Supplied data =>

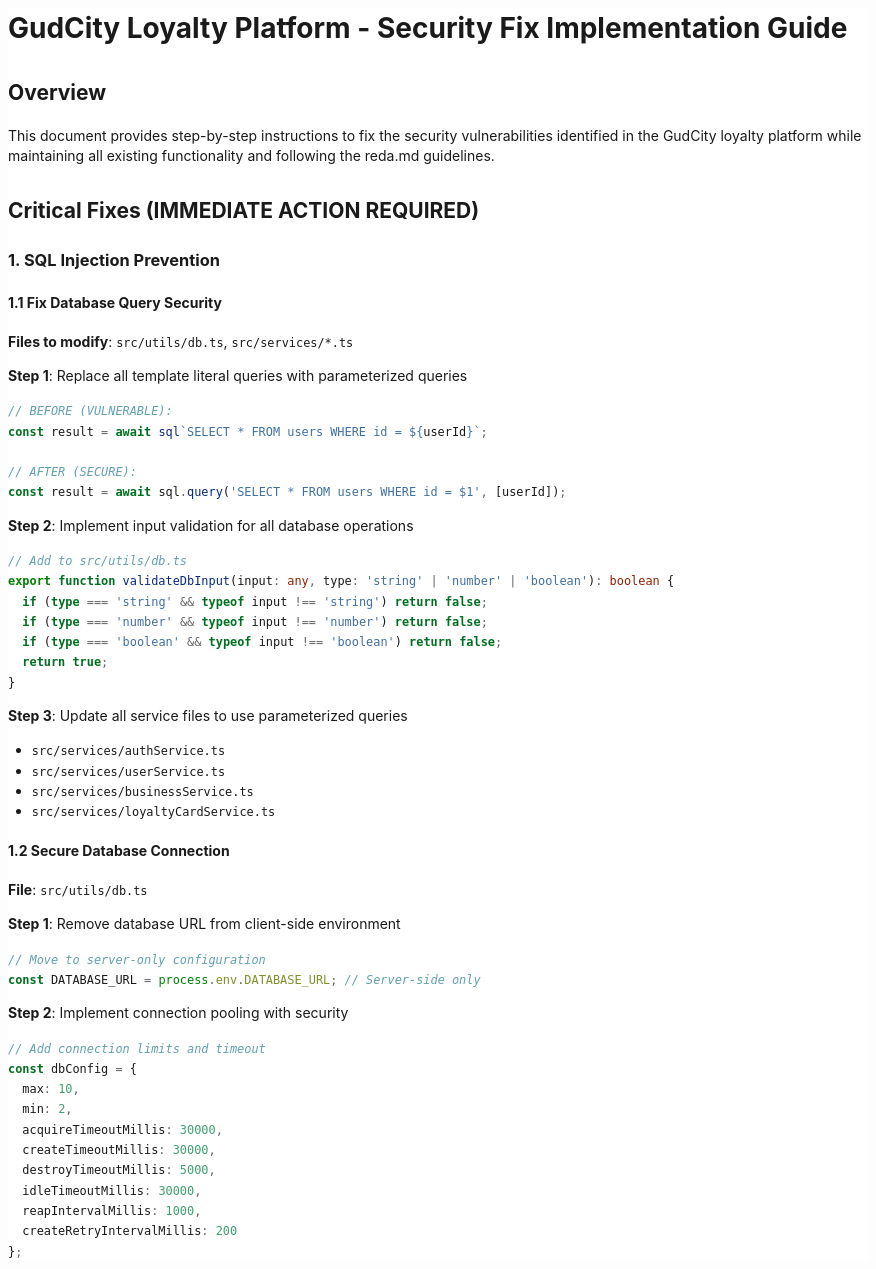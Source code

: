 # GudCity Loyalty Platform - Security Fix Implementation Guide

## Overview
This document provides step-by-step instructions to fix the security vulnerabilities identified in the GudCity loyalty platform while maintaining all existing functionality and following the reda.md guidelines.

## Critical Fixes (IMMEDIATE ACTION REQUIRED)

### 1. SQL Injection Prevention

#### 1.1 Fix Database Query Security
**Files to modify**: `src/utils/db.ts`, `src/services/*.ts`

**Step 1**: Replace all template literal queries with parameterized queries
```typescript
// BEFORE (VULNERABLE):
const result = await sql`SELECT * FROM users WHERE id = ${userId}`;

// AFTER (SECURE):
const result = await sql.query('SELECT * FROM users WHERE id = $1', [userId]);
```

**Step 2**: Implement input validation for all database operations
```typescript
// Add to src/utils/db.ts
export function validateDbInput(input: any, type: 'string' | 'number' | 'boolean'): boolean {
  if (type === 'string' && typeof input !== 'string') return false;
  if (type === 'number' && typeof input !== 'number') return false;
  if (type === 'boolean' && typeof input !== 'boolean') return false;
  return true;
}
```

**Step 3**: Update all service files to use parameterized queries
- `src/services/authService.ts`
- `src/services/userService.ts`
- `src/services/businessService.ts`
- `src/services/loyaltyCardService.ts`

#### 1.2 Secure Database Connection
**File**: `src/utils/db.ts`

**Step 1**: Remove database URL from client-side environment
```typescript
// Move to server-only configuration
const DATABASE_URL = process.env.DATABASE_URL; // Server-side only
```

**Step 2**: Implement connection pooling with security
```typescript
// Add connection limits and timeout
const dbConfig = {
  max: 10,
  min: 2,
  acquireTimeoutMillis: 30000,
  createTimeoutMillis: 30000,
  destroyTimeoutMillis: 5000,
  idleTimeoutMillis: 30000,
  reapIntervalMillis: 1000,
  createRetryIntervalMillis: 200
};
```
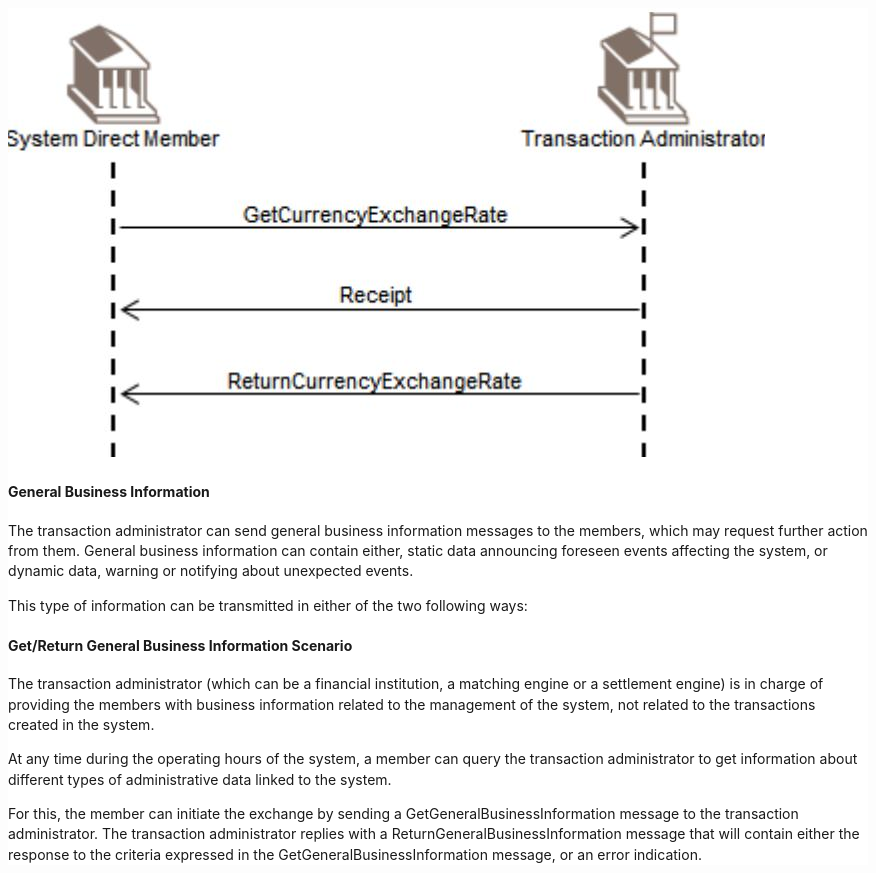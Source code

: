 ![](_page_31_Figure_0.jpeg)

#### **General Business Information**

The transaction administrator can send general business information messages to the members, which may request further action from them. General business information can contain either, static data announcing foreseen events affecting the system, or dynamic data, warning or notifying about unexpected events.

This type of information can be transmitted in either of the two following ways:

#### **Get/Return General Business Information Scenario**

The transaction administrator (which can be a financial institution, a matching engine or a settlement engine) is in charge of providing the members with business information related to the management of the system, not related to the transactions created in the system.

At any time during the operating hours of the system, a member can query the transaction administrator to get information about different types of administrative data linked to the system.

For this, the member can initiate the exchange by sending a GetGeneralBusinessInformation message to the transaction administrator. The transaction administrator replies with a ReturnGeneralBusinessInformation message that will contain either the response to the criteria expressed in the GetGeneralBusinessInformation message, or an error indication.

Task => If a line above holds the word "following", copy it.

Reply to the task =>
This document provides step-by-step instructions to fix the security vulnerabilities identified in the GudCity loyalty platform while maintaining all existing functionality and following the reda.md guidelines.
This type of information can be transmitted in either of the two following ways:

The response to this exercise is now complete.